17.2. Notice. Each party will provide written notice to
the other party of any dispute within thirty days of the
date when the dispute first arises or occurs. If a party
fails to provide such notice, recovery on the dispute will
be barred.
17.3. Arbitration Rules. Arbitration will be conducted in
UK, pursuant to the Arbitration legislation then in effect
in UK. Except as otherwise agreed, the arbitration shall
be conducted by a single arbitrator. The arbitration award
will be final and binding and may be enforced in any court
of competent jurisdiction.
17.4. Costs and Attorneys' Fees. Unless the arbitrator finds
that exceptional circumstances require otherwise, the arbitrator
will grant the prevailing party in arbitration its costs
of arbitration and reasonable attorneys' fees as part of
the arbitration award.
17.5. Exceptions. Neither party will be required to arbitrate
any dispute relating to actual or threatened: (a) unauthorized
disclosure of Confidential Information; or (b) violation
of Premier Bingo's proprietary rights. Either party will be
entitled to receive in any court of competent jurisdiction
injunctive or other equitable relief, in addition to damages,
including court costs and fees of attorneys and other professionals,
to remedy any actual or threatened violation of its rights
with respect to which arbitration is not required hereunder.
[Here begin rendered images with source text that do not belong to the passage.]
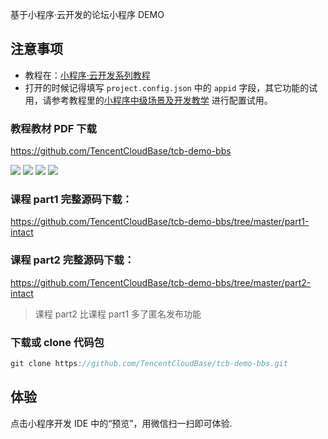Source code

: 基于小程序·云开发的论坛小程序 DEMO

## 注意事项

- 教程在：[小程序·云开发系列教程](https://github.com/TencentCloudBase/mp-book)
- 打开的时候记得填写 `project.config.json` 中的 `appid` 字段，其它功能的试用，请参考教程里的[小程序中级场景及开发教学](https://github.com/TencentCloudBase/mp-book/blob/master/medium-tutorial/%E5%B0%8F%E7%A8%8B%E5%BA%8F%E4%B8%AD%E7%BA%A7%E5%9C%BA%E6%99%AF%E5%8F%8A%E5%BC%80%E5%8F%91%E6%95%99%E5%AD%A6.md) 进行配置试用。

### 教程教材 PDF 下载

<https://github.com/TencentCloudBase/tcb-demo-bbs>

![](https://puui.qpic.cn/vupload/0/20190617_1560738622804_zvi716ahevb.png/0)
![](https://puui.qpic.cn/vupload/0/20190617_1560738936194_ob53fa4gf7.png/0)
![](https://puui.qpic.cn/vupload/0/20190617_1560739437795_a5e6p2vd5ub.png/0)
![](https://puui.qpic.cn/vupload/0/20190617_1560739646823_ul13mvajit.png/0)

### 课程 part1 完整源码下载：

<https://github.com/TencentCloudBase/tcb-demo-bbs/tree/master/part1-intact>

### 课程 part2 完整源码下载：

<https://github.com/TencentCloudBase/tcb-demo-bbs/tree/master/part2-intact>

> 课程 part2 比课程 part1 多了匿名发布功能

### 下载或 clone 代码包

```javascript
git clone https://github.com/TencentCloudBase/tcb-demo-bbs.git
```

## 体验

点击小程序开发 IDE 中的“预览”，用微信扫一扫即可体验.
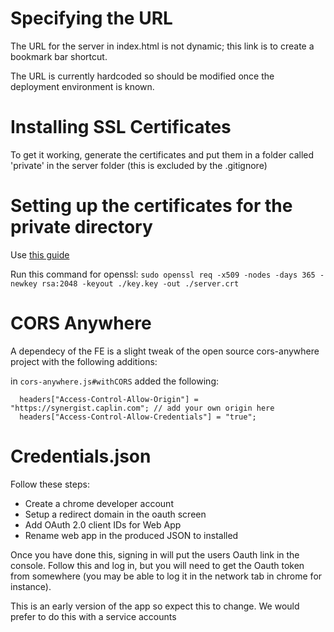 # Specifying the URL

The URL for the server in index.html is not dynamic; this link is to create a bookmark bar shortcut.

The URL is currently hardcoded so should be modified once the deployment environment is known.

# Installing SSL Certificates

To get it working, generate the certificates and put them in a folder called 'private' in the server folder (this is excluded by the .gitignore)

# Setting up the certificates for the private directory

Use [this guide](https://www.digitalocean.com/community/tutorials/how-to-create-a-self-signed-ssl-certificate-for-apache-in-ubuntu-16-04)

Run this command for openssl:
`sudo openssl req -x509 -nodes -days 365 -newkey rsa:2048 -keyout ./key.key -out ./server.crt`

# CORS Anywhere

A dependecy of the FE is a slight tweak of the open source cors-anywhere project with the following additions:

in `cors-anywhere.js#withCORS` added the following:

```
  headers["Access-Control-Allow-Origin"] = "https://synergist.caplin.com"; // add your own origin here
  headers["Access-Control-Allow-Credentials"] = "true";
```

# Credentials.json

Follow these steps:

- Create a chrome developer account
- Setup a redirect domain in the oauth screen
- Add OAuth 2.0 client IDs for Web App
- Rename web app in the produced JSON to installed

Once you have done this, signing in will put the users Oauth link in the console. Follow this and log in, but you will need to get the Oauth token from somewhere (you may be able to log it in the network tab in chrome for instance).

This is an early version of the app so expect this to change. We would prefer to do this with a service accounts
18. Relationship of the Parties
This Agreement does not create a partnership or joint venture
between the parties hereto and neither party shall have
the power or authority to obligate or bind the other in
any manner whatsoever.
19. Entire Agreement
This Agreement supersedes all prior negotiations, understandings
and agreements between the parties hereto concerning the
subject matter hereof. This Agreement may not be changed
nor modified, nor may any provision hereof be waived, except
in a writing signed by the parties hereto.
20. Governing Law
This Agreement shall be governed by and construed in accordance
with the laws of UK.
21. Survival of Rights
Notwithstanding anything to the contrary contained in this
Agreement, any obligations which remain executory after
expiration of this Agreement shall remain in full force
and effect until discharged by performance and such rights
as pertain thereto shall remain in full force and effect
until their expiration.
22. Headings
The headings used in connection with the paragraphs and
subparagraphs of this Agreement are inserted only for purposes
of reference. Such headings shall be not deemed to govern,
limit, modify or in any other manner affect the scope, meaning
or intent of the provisions of this Agreement, nor shall
such headings otherwise be given any legal effect.